Hay un casco viejo que usted no conoce.
No aparece en ninguna guía turística. Un barrio extraño al jolgorio, al
consumo, a la dinamización, a la euforia festiva de cada fin de semana. Incluso a los procesos participativos que nos reclama el nuevo
poder. Un barrio negro y también árabe,
gitano, latino y rumano. Un barrio
desconocido y maldecido por las
extorsiones de la nueva economía depredadora. Un barrio por donde circulan
biografías cuyo futuro está agotado. Donde malviven cientos, quizás miles de ciudadanos
exiliados de su propia dignidad. Un barrio
que explota sus miserias a precios de naufragio.
El
otro día me invitaron a ver dónde vivían.
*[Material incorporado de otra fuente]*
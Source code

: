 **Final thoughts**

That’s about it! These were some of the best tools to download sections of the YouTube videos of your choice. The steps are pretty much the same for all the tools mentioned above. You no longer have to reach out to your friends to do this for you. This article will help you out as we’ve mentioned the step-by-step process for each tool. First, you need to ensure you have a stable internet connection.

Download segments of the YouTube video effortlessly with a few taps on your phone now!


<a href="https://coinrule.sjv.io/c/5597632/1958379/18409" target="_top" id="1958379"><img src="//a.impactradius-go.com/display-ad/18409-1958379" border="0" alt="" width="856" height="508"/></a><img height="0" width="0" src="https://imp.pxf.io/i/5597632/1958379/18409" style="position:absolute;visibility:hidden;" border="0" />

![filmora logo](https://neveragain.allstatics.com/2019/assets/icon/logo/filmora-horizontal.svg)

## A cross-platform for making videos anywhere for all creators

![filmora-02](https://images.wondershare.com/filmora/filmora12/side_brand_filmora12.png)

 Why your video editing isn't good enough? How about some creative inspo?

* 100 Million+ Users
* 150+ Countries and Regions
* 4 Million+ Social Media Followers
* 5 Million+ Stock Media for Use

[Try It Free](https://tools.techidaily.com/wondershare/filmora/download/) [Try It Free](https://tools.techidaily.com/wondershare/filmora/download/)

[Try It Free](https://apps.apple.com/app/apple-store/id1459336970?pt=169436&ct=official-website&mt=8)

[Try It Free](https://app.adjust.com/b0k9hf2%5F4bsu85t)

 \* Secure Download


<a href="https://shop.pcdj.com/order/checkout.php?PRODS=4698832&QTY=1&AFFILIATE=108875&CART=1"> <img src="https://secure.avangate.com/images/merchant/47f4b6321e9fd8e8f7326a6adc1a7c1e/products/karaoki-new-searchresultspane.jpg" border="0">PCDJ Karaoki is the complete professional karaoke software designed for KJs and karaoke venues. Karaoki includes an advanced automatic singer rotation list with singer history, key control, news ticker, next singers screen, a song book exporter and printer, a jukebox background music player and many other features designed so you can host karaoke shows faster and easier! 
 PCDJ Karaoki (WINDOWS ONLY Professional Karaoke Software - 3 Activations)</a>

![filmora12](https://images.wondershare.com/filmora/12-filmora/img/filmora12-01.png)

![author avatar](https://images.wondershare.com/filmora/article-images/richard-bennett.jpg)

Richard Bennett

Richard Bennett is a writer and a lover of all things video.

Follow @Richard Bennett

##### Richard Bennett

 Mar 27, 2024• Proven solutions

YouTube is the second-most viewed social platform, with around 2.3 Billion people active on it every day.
Y pude comprobar como vivir era un verbo exagerado. Ella tenía unos ojos
negros que lloraban como las gargantas
del Todra. Era hija de un pastor bereber que cuidaba cabras en el Atlas
marroquí. Él de Mauritania y me miraba
como pidiendo perdón. Como diciendo, qué he hecho yo para sentir que mi vida es un imparable proceso de demolición. Vivían
en 5,25 metros cuadrados. Los medí aflojándome el cuello de la camisa para
respirar. En tiempo, aquel antro por el
que abonaban 220 euros, había sido una despensa. Pero ahora era un desierto
helador donde cocinaban té y un pan ácimo del que se sostenían a diario.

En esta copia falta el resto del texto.